HAYATA MAKAS ATMAK




Kitap hakkında düşüncem çok samimi bir dille anlatıldığı. Gerçek bir yaşam hikayesi okuyorsunuz. Bunu hissediyorsunuz. Şükrü Dudu’nun hayatı, bütün tecrübeleri, tavsiyeleri. İş yeri kurmak isteyen biri olarak bana çok şey kattı diyebilirim. Marka olmak isteyenlere yazılmış. Okunmaya değer bir kitap olmuş. Şiddetle tavsiye ederim. Kitaptan edindiğim bilgileri benim için kıymetli sözleri sizler içinde paylaşıyorum.

Ne kadar zor şartlarda büyürsen büyü, eğer yeterince güçlü bir şekilde ister ve yılmadan azimle ilerlersen, hayalini kurduğun noktalara ulaşabilirsin. Hatta, o hayaline ulaşamazsan bile, o yolda ilerlerken kazandığın karakter gücüyle, başka şeyleri de başarırsın.
Bizi zirveye ulaştıran ortak kelimeler hep aynı, hayal kurmak, dinlemek, öğrenmek, geldiği yeri bilmek ve işe herkesten önce gelip geç çıkmak.

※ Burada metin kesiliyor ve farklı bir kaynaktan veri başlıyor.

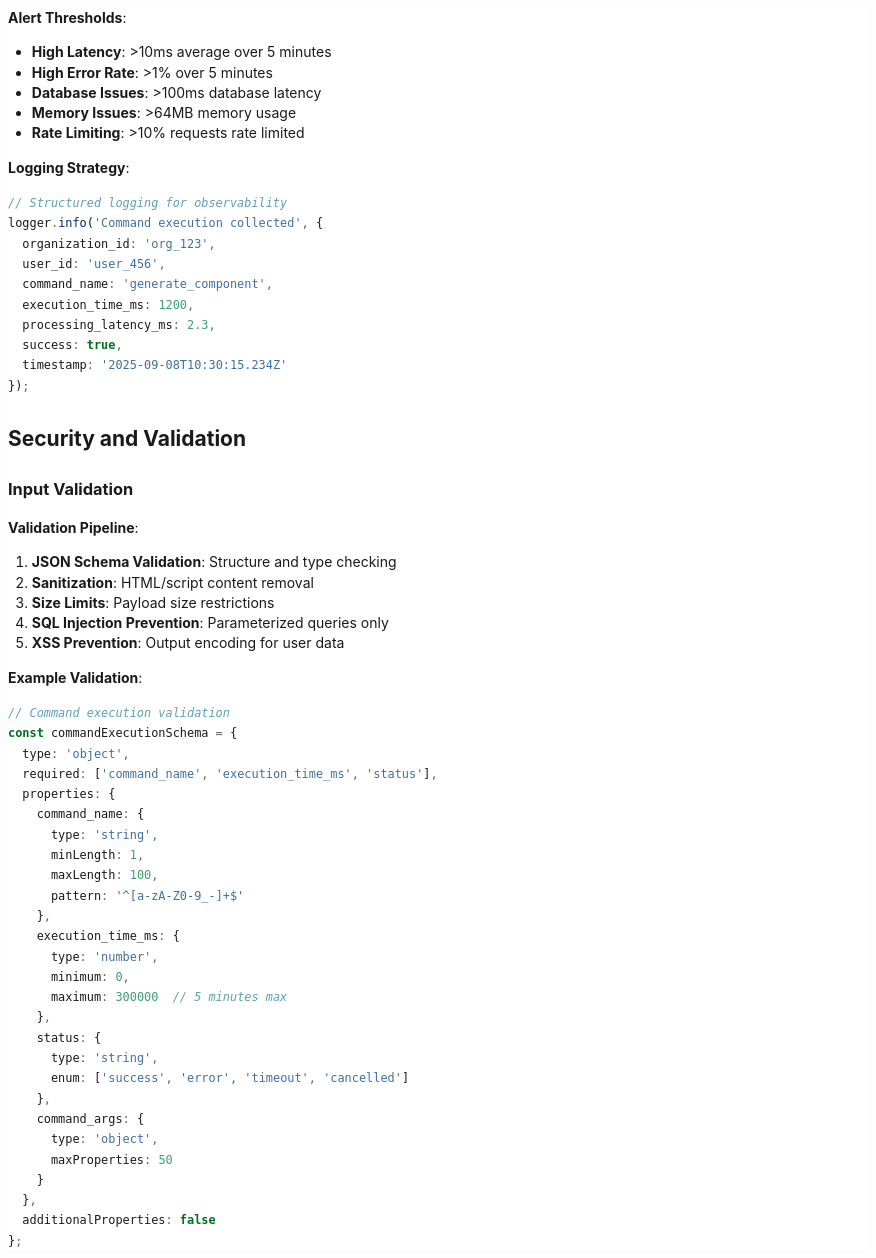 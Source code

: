 **Alert Thresholds**:
- **High Latency**: >10ms average over 5 minutes
- **High Error Rate**: >1% over 5 minutes  
- **Database Issues**: >100ms database latency
- **Memory Issues**: >64MB memory usage
- **Rate Limiting**: >10% requests rate limited

**Logging Strategy**:
```typescript
// Structured logging for observability
logger.info('Command execution collected', {
  organization_id: 'org_123',
  user_id: 'user_456',
  command_name: 'generate_component',
  execution_time_ms: 1200,
  processing_latency_ms: 2.3,
  success: true,
  timestamp: '2025-09-08T10:30:15.234Z'
});
```

## Security and Validation

### Input Validation

**Validation Pipeline**:
1. **JSON Schema Validation**: Structure and type checking
2. **Sanitization**: HTML/script content removal
3. **Size Limits**: Payload size restrictions
4. **SQL Injection Prevention**: Parameterized queries only
5. **XSS Prevention**: Output encoding for user data

**Example Validation**:
```typescript
// Command execution validation
const commandExecutionSchema = {
  type: 'object',
  required: ['command_name', 'execution_time_ms', 'status'],
  properties: {
    command_name: {
      type: 'string',
      minLength: 1,
      maxLength: 100,
      pattern: '^[a-zA-Z0-9_-]+$'
    },
    execution_time_ms: {
      type: 'number',
      minimum: 0,
      maximum: 300000  // 5 minutes max
    },
    status: {
      type: 'string',
      enum: ['success', 'error', 'timeout', 'cancelled']
    },
    command_args: {
      type: 'object',
      maxProperties: 50
    }
  },
  additionalProperties: false
};
```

Hayatımın her döneminde işini benden daha iyi yapanları gözlemlemek bana maddi manevi kazanç getirdi.
Hayal kurmak çok önemli. Hayal kurmadan istediklerinizi gerçekleştiremezsiniz. Kim ne ile mutlu ise onu yapsın.

Hayat zor!

Fabrika çocuğu olarak doğanla, tamirci çocuğu olarak doğanın hayatları arasındaki uçurumu biliyorum ama pes etmek yok! Çünkü fakir de zengin de başarıya eşit mesafededir. Ne demek istiyorum?
Güzel bir atasözümüz var: ‘’Zengin yer sütlaç, fakir yer bulamaç. Sabah kalkınca, o da aç, öbürü de aç.’’ Hepimiz sabah aç uyanıyoruz. Parası olmayanın azmi varsa o da başarır. Azim ve çalışkanlıkta bir servettir ve mirasyedininkinden daha kalıcı olur.
Çok çalışmak, hayatı böyle yaşamak bana bir şekilde huzur da veriyor. Çalışıp çabalayarak bir yere gelmek çok önemli. Şunu bilin, hiçbir başarı şansla ya da tesadüfle yakalanmıyor. Şansla gelen de, kalıcı olmuyor. Bütün başarıların arkasında acılı gözyaşları, büyük bir özveriler, büyük bir gayret ve çalışkanlık var.
Bilgi, en büyük güçtür.

Hayatım boyunca bana para veren olmadı.

‘’Şans en çok hareket edenden yanadır.’’
                               Atatürk

Şans bence işini en iyi yapandan yanadır. Şansını sen yaratırsın.
Alınganlık, kırılganlık, ego, kindarlık gibi kelimeleri de çöpe attım. Biliyorum çok zor ama bir deneyin. Bu kelimeleri hayatınızdan çıkardığınızda ne kadar mutlu olduğunuza inanamayacaksınız.
İnsan hayatında bazı kırılma noktaları vardır.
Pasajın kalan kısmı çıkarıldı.